L’umano è un’essenza separata o una modulata condizione della natura, come pare suggerire il titolo del libro di Francesco Codello, La condizione umana nel pensiero libertario (elèuthera, pp. 339, euro 16)? Questa domanda in particolare attraversa la filosofia libertaria e anarchica, caratterizzata dalla ricerca dell’emancipazione politica dallo Stato. Diverse sono le direzioni che l’anarchismo segue a tale scopo. Verso una socialità anti-individualista (Proudhon); o al contrario verso un individualismo che rasenta il solipsismo (Stirner); verso uno stato di natura che riabilita anche il primitivismo (Zerder); oppure verso soluzioni volontaristiche che costruiscono, più che liberare, la società senza Stato (Malatesta). Cruciale nell’anarchismo è la critica dell’arché: del principio inteso come origine essenza e legittimazione dell’autorità costituita.

Codello segue uno svolgimento cronologico e indica, quali snodi importanti dell’anarchismo classico fra gli altri Proudhon, Bakunin, Reclus, Malatesta, Goldman, Landauer, Kropotkin al quale è dedicato anche un capitolo specifico. L’ultima parte del libro è invece dedicata all’anarchismo e post-anarchismo odierni. La fase contemporanea sembra caratterizzata da un lato dal rilancio di alcuni fra i tratti più estremi dell’anarchismo classico. Ad esempio il naturalismo anticulturalista, (Zerzan, Clastres), l’infantilismo (Montagu), l’innatismo del linguaggio negli esseri umani (Chomsky), il vitalismo (Jun). Dall’altro lato, l’anarchismo di oggi è interessato a un ripensamento critico dei suoi stessi presupposti. Ciò avviene esemplarmente in Newman che sottopone la tradizione filosofica libertaria a una disamina genealogica e al confronto con le scienze biologiche e le filosofie post-moderne.

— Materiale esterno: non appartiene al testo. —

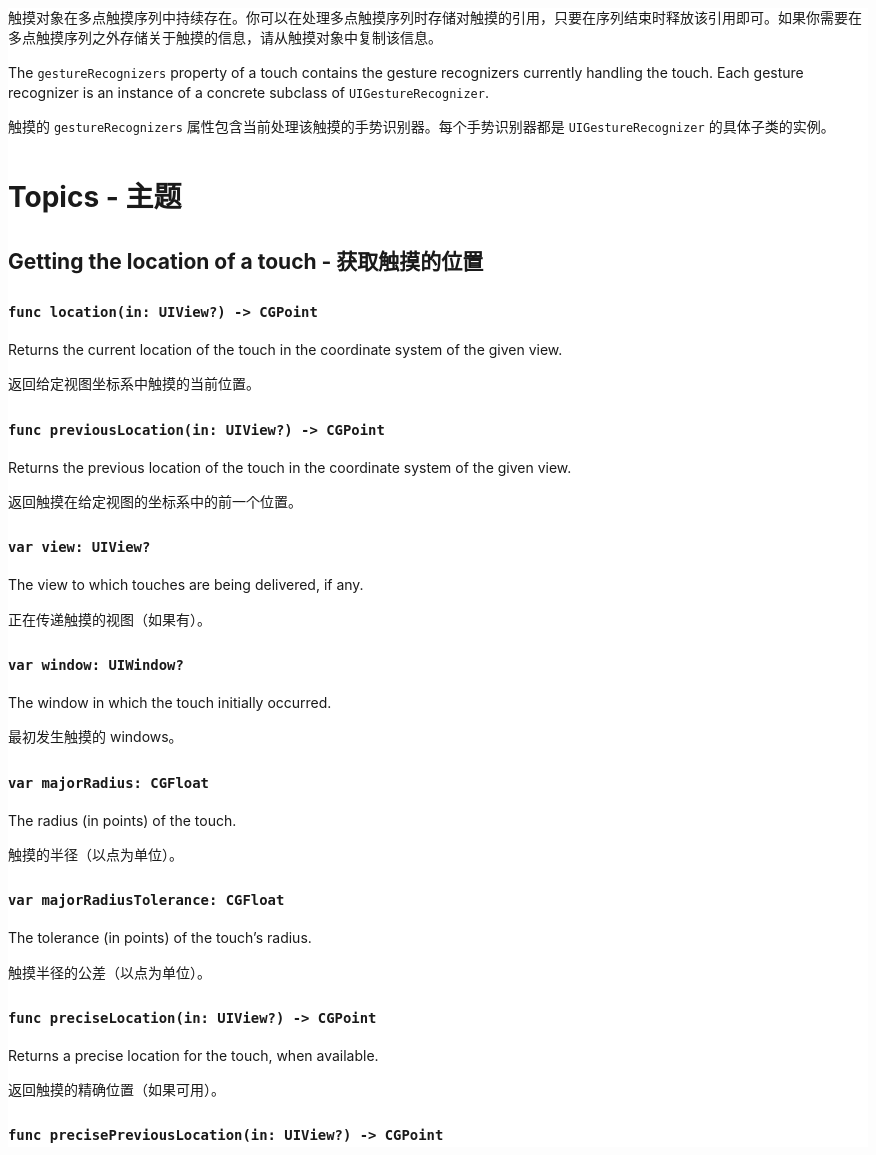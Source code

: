 触摸对象在多点触摸序列中持续存在。你可以在处理多点触摸序列时存储对触摸的引用，只要在序列结束时释放该引用即可。如果你需要在多点触摸序列之外存储关于触摸的信息，请从触摸对象中复制该信息。

The `gestureRecognizers` property of a touch contains the gesture recognizers currently handling the touch. Each gesture recognizer is an instance of a concrete subclass of `UIGestureRecognizer`.

触摸的 `gestureRecognizers` 属性包含当前处理该触摸的手势识别器。每个手势识别器都是 `UIGestureRecognizer` 的具体子类的实例。

# Topics - 主题

## Getting the location of a touch - 获取触摸的位置

### `func location(in: UIView?) -> CGPoint`

Returns the current location of the touch in the coordinate system of the given view.

返回给定视图坐标系中触摸的当前位置。

### `func previousLocation(in: UIView?) -> CGPoint`

Returns the previous location of the touch in the coordinate system of the given view.

返回触摸在给定视图的坐标系中的前一个位置。

### `var view: UIView?`

The view to which touches are being delivered, if any.

正在传递触摸的视图（如果有）。

### `var window: UIWindow?`

The window in which the touch initially occurred.

最初发生触摸的 windows。

### `var majorRadius: CGFloat`

The radius (in points) of the touch.

触摸的半径（以点为单位）。

### `var majorRadiusTolerance: CGFloat`

The tolerance (in points) of the touch’s radius.

触摸半径的公差（以点为单位）。

### `func preciseLocation(in: UIView?) -> CGPoint`

Returns a precise location for the touch, when available.

返回触摸的精确位置（如果可用）。

### `func precisePreviousLocation(in: UIView?) -> CGPoint`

Uno degli elementi importanti del libro è quello di far emergere come nell’anarchismo la questione della condizione umana sia fonte costante di aporie, in bilico fra concezioni separative o forme integrate di natura e cultura, pessimismo antropologico individualista e utopismo umanitario collettivo. Ciò avviene ad esempio nel già menzionato primitivismo di Clastres, per il quale «l’evento irrazionale» che segna il decadimento della società a Stato finisce per somigliare al pessimismo antropologico reazionario di un vecchio De Maistre. Simili forme contraddittorie si vedono anche in Montagu che cade nella sua stessa critica a ogni forma religiosa o laica di «peccato originale» quando situa in una sorta di perversione imperscrutabile la decadenza della società primitiva nella cultura, l’infanzia dell’individuo nell’età adulta.

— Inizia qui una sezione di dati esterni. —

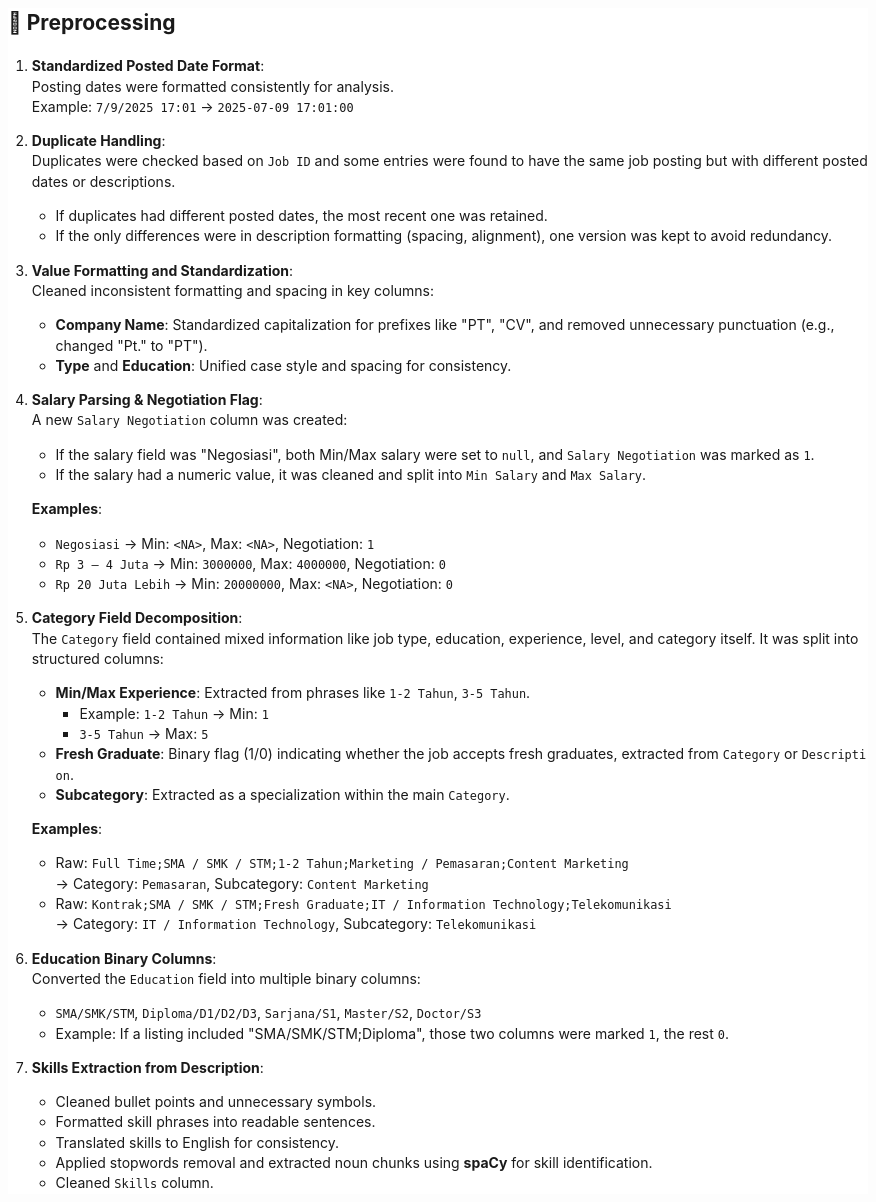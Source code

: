 ## 🧹 Preprocessing
1. **Standardized Posted Date Format**:  
   Posting dates were formatted consistently for analysis.  
   Example: `7/9/2025 17:01` → `2025-07-09 17:01:00`

2. **Duplicate Handling**:  
   Duplicates were checked based on `Job ID` and some entries were found to have the same job posting but with different posted dates or descriptions.  
   - If duplicates had different posted dates, the most recent one was retained.  
   - If the only differences were in description formatting (spacing, alignment), one version was kept to avoid redundancy.

3. **Value Formatting and Standardization**:  
   Cleaned inconsistent formatting and spacing in key columns:
   - **Company Name**: Standardized capitalization for prefixes like "PT", "CV", and removed unnecessary punctuation (e.g., changed "Pt." to "PT").
   - **Type** and **Education**: Unified case style and spacing for consistency.

4. **Salary Parsing & Negotiation Flag**:  
   A new `Salary Negotiation` column was created:
   - If the salary field was "Negosiasi", both Min/Max salary were set to `null`, and `Salary Negotiation` was marked as `1`.
   - If the salary had a numeric value, it was cleaned and split into `Min Salary` and `Max Salary`.
   
   **Examples**:  
   - `Negosiasi` → Min: `<NA>`, Max: `<NA>`, Negotiation: `1`  
   - `Rp 3 – 4 Juta` → Min: `3000000`, Max: `4000000`, Negotiation: `0`  
   - `Rp 20 Juta Lebih` → Min: `20000000`, Max: `<NA>`, Negotiation: `0`

5. **Category Field Decomposition**:  
   The `Category` field contained mixed information like job type, education, experience, level, and category itself. It was split into structured columns:
   - **Min/Max Experience**: Extracted from phrases like `1-2 Tahun`, `3-5 Tahun`.
     - Example: `1-2 Tahun` → Min: `1`
     - `3-5 Tahun` → Max: `5`
   - **Fresh Graduate**: Binary flag (1/0) indicating whether the job accepts fresh graduates, extracted from `Category` or `Description`.
   - **Subcategory**: Extracted as a specialization within the main `Category`.

   **Examples**:
   - Raw: `Full Time;SMA / SMK / STM;1-2 Tahun;Marketing / Pemasaran;Content Marketing`  
     → Category: `Pemasaran`, Subcategory: `Content Marketing`  
   - Raw: `Kontrak;SMA / SMK / STM;Fresh Graduate;IT / Information Technology;Telekomunikasi`  
     → Category: `IT / Information Technology`, Subcategory: `Telekomunikasi`

6. **Education Binary Columns**:  
   Converted the `Education` field into multiple binary columns:
   - `SMA/SMK/STM`, `Diploma/D1/D2/D3`, `Sarjana/S1`, `Master/S2`, `Doctor/S3`
   - Example: If a listing included "SMA/SMK/STM;Diploma", those two columns were marked `1`, the rest `0`.

7. **Skills Extraction from Description**:
   - Cleaned bullet points and unnecessary symbols.
   - Formatted skill phrases into readable sentences.
   - Translated skills to English for consistency.
   - Applied stopwords removal and extracted noun chunks using **spaCy** for skill identification.
   - Cleaned `Skills` column.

Molti altri sono i pensatori anarchici e libertari che rimangono intrappolati in quello che potremmo definire come mimetismo reversibile che volge la negazione dell’arché e dell’essenzialismo nella sua dissimulata riaffermazione. In questi casi, il pensiero anarchico, più che coerenti teoresi sulla condizione umana, sembra offrire più o meno consapevolmente delle poetiche, cioè delle pratiche che realizzano una possibilità politica non necessariamente già iscritta nell’ordine naturale.

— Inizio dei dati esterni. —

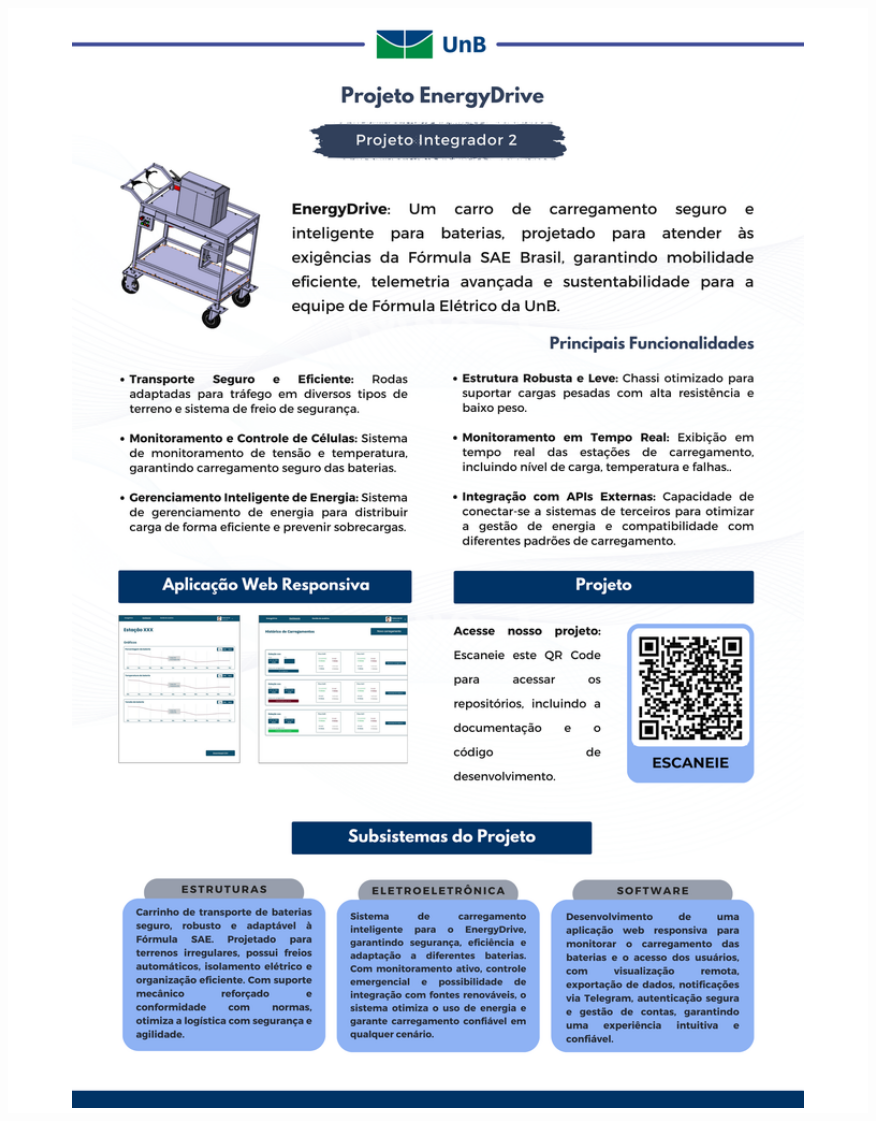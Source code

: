 <div align="center">
   <img src="./assets/identidade/banner-pi2.png" alt="logo"  width="100%">
</div>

Le questioni teoretiche e scientifiche toccate dai pensatori discussi da Codello sembrano centrarsi in particolare sui grandi temi dell’immanenza e della separazione – l’una negazione dell’altra. L’immanenza come il contrario del soggetto individuale o collettivo separato, dell’essenzialismo, del finalismo metafisico, naturale, storico. La separazione come quell’operazione ontologica senza la quale l’essenza, la gerarchia e il potere non si identificherebbero.

Forse nella ricostruzione di Codello, oltre al grande senso didattico nel ripercorrere le principali tappe dei pensatori anarchici e libertari, sarebbe stato utile indagare di più, rispetto a quanto l’autore fa nelle pagine conclusive, proprio sulla ricorrente aporia fra separazione e immanenza (e non soltanto nel pensiero anarchico). Cioè affiancare all’excursus storico più decisi affondi teorici dei quali anche lo stato attuale del dibattito scientifico e filosofico sulla condizione umana si gioverebbe. Un dibattito stretto fra gli estremi di una biologia neurogenetica sempre più orientata alla riproduzione tecnologica della vita nella quale l’autonomia (concetto caro all’anarchismo) rischia di diventare un automa e di una pratica politica che mai come ora mette in crisi la forma Stato, incorrendo nella tentazione di «terze vie» che rischiano a volte di avallare strutture parastatali più autoritarie ancorché sfuggenti degli stati moderni, oppure di recuperare – ormai neanche più sotto mentite spoglie – i vecchi nazionalismi identitari.